I’m so glad we ventured out, despite the drizzle/rain. A reminder that time spent in nature is never wasted.
Now every field is clothed with grass, and every tree with leaves; now the woods put forth their blossoms, and the year assumes its gay attire.Virgil
Since moving to Idaho’s mountains I’ve taken a keen interest in the native wildflowers, learning their names, when and where to anticipate their appearance. It’s hard to explain the joy I derive from spotting and photographing them each spring. It never gets old.
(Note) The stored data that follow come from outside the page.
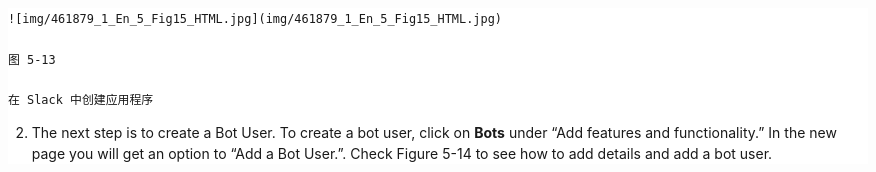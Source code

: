     ![img/461879_1_En_5_Fig15_HTML.jpg](img/461879_1_En_5_Fig15_HTML.jpg)

    图 5-13

    在 Slack 中创建应用程序

2.  The next step is to create a Bot User. To create a bot user, click on **Bots** under “Add features and functionality.” In the new page you will get an option to “Add a Bot User.”. Check Figure 5-14 to see how to add details and add a bot user.
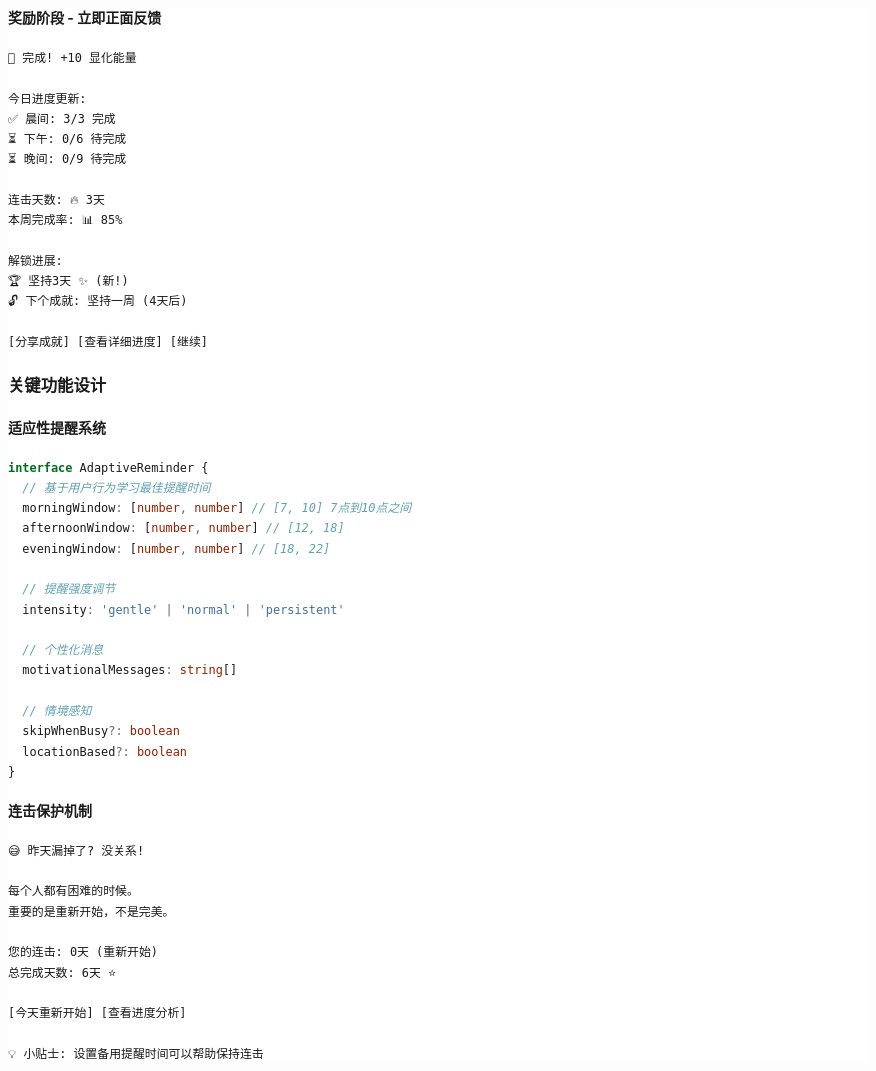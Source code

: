 #### 奖励阶段 - 立即正面反馈
```
🎉 完成! +10 显化能量

今日进度更新:
✅ 晨间: 3/3 完成
⏳ 下午: 0/6 待完成  
⏳ 晚间: 0/9 待完成

连击天数: 🔥 3天
本周完成率: 📊 85%

解锁进展:
🏆 坚持3天 ✨ (新!)
🔓 下个成就: 坚持一周 (4天后)

[分享成就] [查看详细进度] [继续]
```

### 关键功能设计

#### 适应性提醒系统
```typescript
interface AdaptiveReminder {
  // 基于用户行为学习最佳提醒时间
  morningWindow: [number, number] // [7, 10] 7点到10点之间
  afternoonWindow: [number, number] // [12, 18]
  eveningWindow: [number, number] // [18, 22]
  
  // 提醒强度调节
  intensity: 'gentle' | 'normal' | 'persistent'
  
  // 个性化消息
  motivationalMessages: string[]
  
  // 情境感知
  skipWhenBusy?: boolean
  locationBased?: boolean
}
```

#### 连击保护机制
```
😅 昨天漏掉了? 没关系!

每个人都有困难的时候。
重要的是重新开始，不是完美。

您的连击: 0天 (重新开始)
总完成天数: 6天 ⭐

[今天重新开始] [查看进度分析]

💡 小贴士: 设置备用提醒时间可以帮助保持连击
```
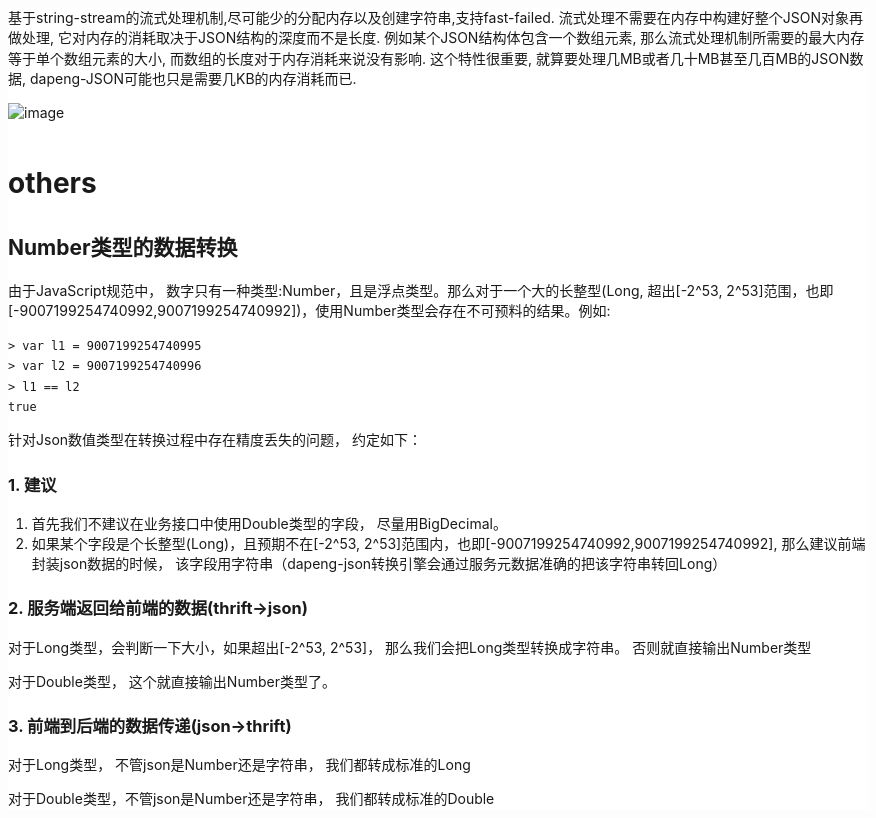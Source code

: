 基于string-stream的流式处理机制,尽可能少的分配内存以及创建字符串,支持fast-failed. 流式处理不需要在内存中构建好整个JSON对象再做处理, 它对内存的消耗取决于JSON结构的深度而不是长度. 例如某个JSON结构体包含一个数组元素, 那么流式处理机制所需要的最大内存等于单个数组元素的大小, 而数组的长度对于内存消耗来说没有影响. 这个特性很重要, 就算要处理几MB或者几十MB甚至几百MB的JSON数据, dapeng-JSON可能也只是需要几KB的内存消耗而已.

![image](https://github.com/dapeng-soa/documents/blob/master/images/dapeng-service-mesh.png?raw=true)

# others
## Number类型的数据转换

由于JavaScript规范中， 数字只有一种类型:Number，且是浮点类型。那么对于一个大的长整型(Long, 超出[-2^53, 2^53]范围，也即[-9007199254740992,9007199254740992])，使用Number类型会存在不可预料的结果。例如:
```
> var l1 = 9007199254740995
> var l2 = 9007199254740996
> l1 == l2
true
```
针对Json数值类型在转换过程中存在精度丢失的问题， 约定如下：
### 1. 建议
 1. 首先我们不建议在业务接口中使用Double类型的字段， 尽量用BigDecimal。
 2. 如果某个字段是个长整型(Long)，且预期不在[-2^53, 2^53]范围内，也即[-9007199254740992,9007199254740992],  那么建议前端封装json数据的时候， 该字段用字符串（dapeng-json转换引擎会通过服务元数据准确的把该字符串转回Long）
 
### 2. 服务端返回给前端的数据(thrift->json) 
对于Long类型，会判断一下大小，如果超出[-2^53, 2^53]， 那么我们会把Long类型转换成字符串。 否则就直接输出Number类型

对于Double类型， 这个就直接输出Number类型了。

### 3. 前端到后端的数据传递(json->thrift)
对于Long类型， 不管json是Number还是字符串， 我们都转成标准的Long

对于Double类型，不管json是Number还是字符串， 我们都转成标准的Double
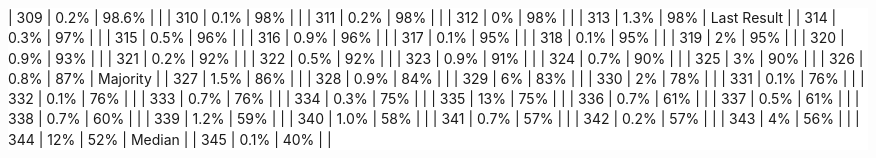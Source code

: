 | 309 | 0.2% | 98.6% |  |
| 310 | 0.1% | 98% |  |
| 311 | 0.2% | 98% |  |
| 312 | 0% | 98% |  |
| 313 | 1.3% | 98% | Last Result |
| 314 | 0.3% | 97% |  |
| 315 | 0.5% | 96% |  |
| 316 | 0.9% | 96% |  |
| 317 | 0.1% | 95% |  |
| 318 | 0.1% | 95% |  |
| 319 | 2% | 95% |  |
| 320 | 0.9% | 93% |  |
| 321 | 0.2% | 92% |  |
| 322 | 0.5% | 92% |  |
| 323 | 0.9% | 91% |  |
| 324 | 0.7% | 90% |  |
| 325 | 3% | 90% |  |
| 326 | 0.8% | 87% | Majority |
| 327 | 1.5% | 86% |  |
| 328 | 0.9% | 84% |  |
| 329 | 6% | 83% |  |
| 330 | 2% | 78% |  |
| 331 | 0.1% | 76% |  |
| 332 | 0.1% | 76% |  |
| 333 | 0.7% | 76% |  |
| 334 | 0.3% | 75% |  |
| 335 | 13% | 75% |  |
| 336 | 0.7% | 61% |  |
| 337 | 0.5% | 61% |  |
| 338 | 0.7% | 60% |  |
| 339 | 1.2% | 59% |  |
| 340 | 1.0% | 58% |  |
| 341 | 0.7% | 57% |  |
| 342 | 0.2% | 57% |  |
| 343 | 4% | 56% |  |
| 344 | 12% | 52% | Median |
| 345 | 0.1% | 40% |  |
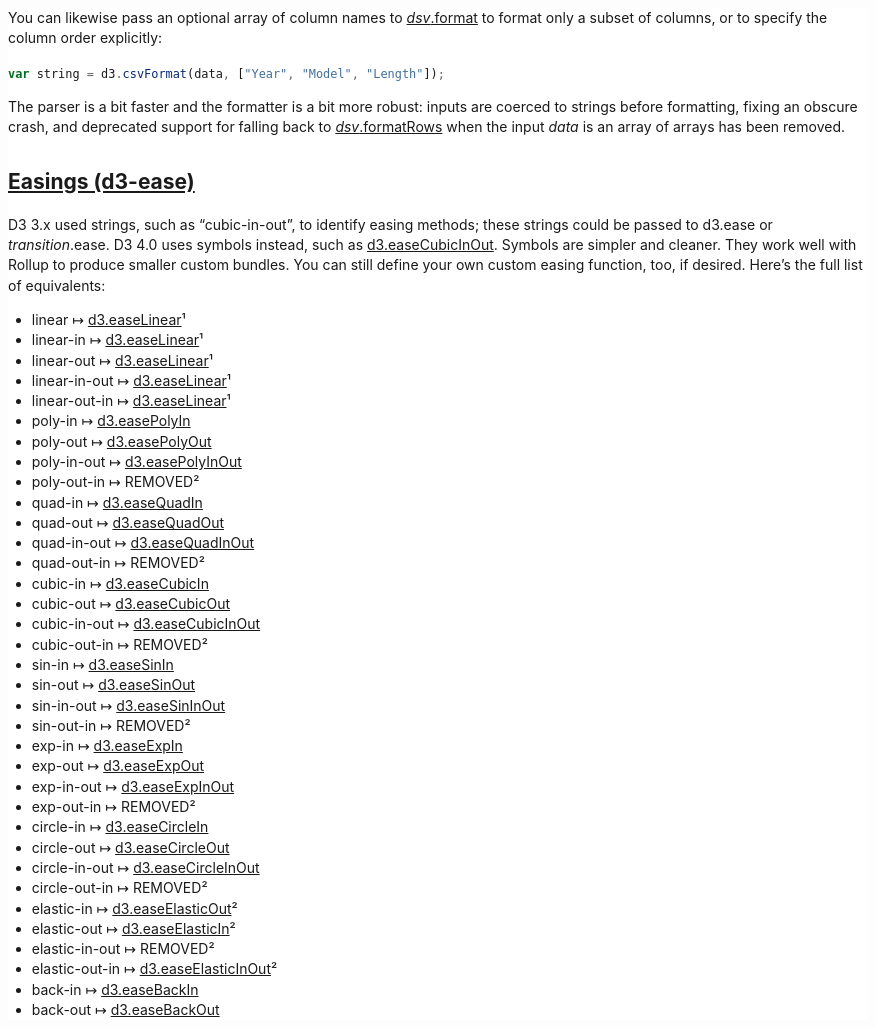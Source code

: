 You can likewise pass an optional array of column names to [*dsv*.format](https://github.com/d3/d3-dsv/blob/master/README.md#dsv_format) to format only a subset of columns, or to specify the column order explicitly:

```js
var string = d3.csvFormat(data, ["Year", "Model", "Length"]);
```

The parser is a bit faster and the formatter is a bit more robust: inputs are coerced to strings before formatting, fixing an obscure crash, and deprecated support for falling back to [*dsv*.formatRows](https://github.com/d3/d3-dsv/blob/master/README.md#dsv_formatRows) when the input *data* is an array of arrays has been removed.

## [Easings (d3-ease)](https://github.com/d3/d3-ease/blob/master/README.md)

D3 3.x used strings, such as “cubic-in-out”, to identify easing methods; these strings could be passed to d3.ease or *transition*.ease. D3 4.0 uses symbols instead, such as [d3.easeCubicInOut](https://github.com/d3/d3-ease/blob/master/README.md#easeCubicInOut). Symbols are simpler and cleaner. They work well with Rollup to produce smaller custom bundles. You can still define your own custom easing function, too, if desired. Here’s the full list of equivalents:

* linear ↦ [d3.easeLinear](https://github.com/d3/d3-ease/blob/master/README.md#easeLinear)¹
* linear-in ↦ [d3.easeLinear](https://github.com/d3/d3-ease/blob/master/README.md#easeLinear)¹
* linear-out ↦ [d3.easeLinear](https://github.com/d3/d3-ease/blob/master/README.md#easeLinear)¹
* linear-in-out ↦ [d3.easeLinear](https://github.com/d3/d3-ease/blob/master/README.md#easeLinear)¹
* linear-out-in ↦ [d3.easeLinear](https://github.com/d3/d3-ease/blob/master/README.md#easeLinear)¹
* poly-in ↦ [d3.easePolyIn](https://github.com/d3/d3-ease/blob/master/README.md#easePolyIn)
* poly-out ↦ [d3.easePolyOut](https://github.com/d3/d3-ease/blob/master/README.md#easePolyOut)
* poly-in-out ↦ [d3.easePolyInOut](https://github.com/d3/d3-ease/blob/master/README.md#easePolyInOut)
* poly-out-in ↦ REMOVED²
* quad-in ↦ [d3.easeQuadIn](https://github.com/d3/d3-ease/blob/master/README.md#easeQuadIn)
* quad-out ↦ [d3.easeQuadOut](https://github.com/d3/d3-ease/blob/master/README.md#easeQuadOut)
* quad-in-out ↦ [d3.easeQuadInOut](https://github.com/d3/d3-ease/blob/master/README.md#easeQuadInOut)
* quad-out-in ↦ REMOVED²
* cubic-in ↦ [d3.easeCubicIn](https://github.com/d3/d3-ease/blob/master/README.md#easeCubicIn)
* cubic-out ↦ [d3.easeCubicOut](https://github.com/d3/d3-ease/blob/master/README.md#easeCubicOut)
* cubic-in-out ↦ [d3.easeCubicInOut](https://github.com/d3/d3-ease/blob/master/README.md#easeCubicInOut)
* cubic-out-in ↦ REMOVED²
* sin-in ↦ [d3.easeSinIn](https://github.com/d3/d3-ease/blob/master/README.md#easeSinIn)
* sin-out ↦ [d3.easeSinOut](https://github.com/d3/d3-ease/blob/master/README.md#easeSinOut)
* sin-in-out ↦ [d3.easeSinInOut](https://github.com/d3/d3-ease/blob/master/README.md#easeSinInOut)
* sin-out-in ↦ REMOVED²
* exp-in ↦ [d3.easeExpIn](https://github.com/d3/d3-ease/blob/master/README.md#easeExpIn)
* exp-out ↦ [d3.easeExpOut](https://github.com/d3/d3-ease/blob/master/README.md#easeExpOut)
* exp-in-out ↦ [d3.easeExpInOut](https://github.com/d3/d3-ease/blob/master/README.md#easeExpInOut)
* exp-out-in ↦ REMOVED²
* circle-in ↦ [d3.easeCircleIn](https://github.com/d3/d3-ease/blob/master/README.md#easeCircleIn)
* circle-out ↦ [d3.easeCircleOut](https://github.com/d3/d3-ease/blob/master/README.md#easeCircleOut)
* circle-in-out ↦ [d3.easeCircleInOut](https://github.com/d3/d3-ease/blob/master/README.md#easeCircleInOut)
* circle-out-in ↦ REMOVED²
* elastic-in ↦ [d3.easeElasticOut](https://github.com/d3/d3-ease/blob/master/README.md#easeElasticOut)²
* elastic-out ↦ [d3.easeElasticIn](https://github.com/d3/d3-ease/blob/master/README.md#easeElasticIn)²
* elastic-in-out ↦ REMOVED²
* elastic-out-in ↦ [d3.easeElasticInOut](https://github.com/d3/d3-ease/blob/master/README.md#easeElasticInOut)²
* back-in ↦ [d3.easeBackIn](https://github.com/d3/d3-ease/blob/master/README.md#easeBackIn)
* back-out ↦ [d3.easeBackOut](https://github.com/d3/d3-ease/blob/master/README.md#easeBackOut)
The arbutus is now open everywhere in the woods and groves. How pleasant it is to meet the same flowers year after year! If the blossoms were liable to change–if they were to become capricious and irregular–they might excite more surprise, more curiosity, but we should love them less; they might be just as bright, and gay, and fragrant under other forms, but they would not be the violets, and squirrel-cups, and ground laurels we loved last year. Whatever your roving fancies may say, there is a virtue in constancy which has a reward above all that fickle change can bestow, giving strength and purity to every affection of life, and even throwing additional grace about the flowers which bloom in our native fields. We admire the strange and brilliant plant of the green-house, but we love most the simple flowers we have loved of old, which have bloomed many a spring, through rain and sunshine, on our native soil.Susan Fenimore Cooper
That evening the weather stirred ominously. Dark clouds moved in from the north, the sort of dark steel gray, almost black color that presages thunder and lightning. The wind picked up, gusts pushing the pine tree branches near my house into wild gyrations. Soon the storm parked overhead. First it threw both sheet and bolt lightning at the earth – visible through my home office window – each flash quickly followed by long, deep rumbles echoing through the valley.
Why do I love that sound so much? It’s so…primal. Elemental. A reminder how awesome nature is, how puny and vulnerable we are.
As a coda to its fury, the storm let loose a torrent of rain and hail with its final rumbles, a gully-washing downpour that lasted about ten minutes. I watched two deer cross my lot as the rain and hail flowed from the clouds. They moved casually, not reacting to the thunder. One paused briefly to shake the rain off her coat – first her body twisted quickly, then her head, the opposite of how a dog shakes. I’ve never seen that before, and for some reason it struck me as profound and poetic, yet another quiet aspect of the natural world around me.
And then the storm was done. The wind died, the rain/hail ended, and the clouds parted to reveal the sun working its way toward the horizon. The literal calm after the storm. The dogs – Finn in particular – breathed a sign of relief and came back outside. The storm’s speed from start to finish was dizzying and – for me at least – thrilling.
The aftermath – the sunset – was stunning.
This morning nature offered more stunning scenery. The sky was clear overnight, songbirds woke me at daybreak, the early sun and the forest beckoned.
So the boys and I went for a run. As often happens, the valley and my house were shrouded in morning fog, but I knew that just a bit higher up in elevation it was likely to be clear, above the fog layer. We drove up into the forest and started running, enjoying a mix of fog, sun, snow and dirt. I spotted my first trillium.
No matter how chaotic it is, wildflowers will still spring up in the middle of nowhere.Sheryl Crow
These are the small things that ground me. Nature in all her glory: changing seasons and weather, trees, wildflowers, sun, wind, clouds, thunder, bird song, wildlife, dirt, snow. All of it. And dogs. Running with dogs in the forest.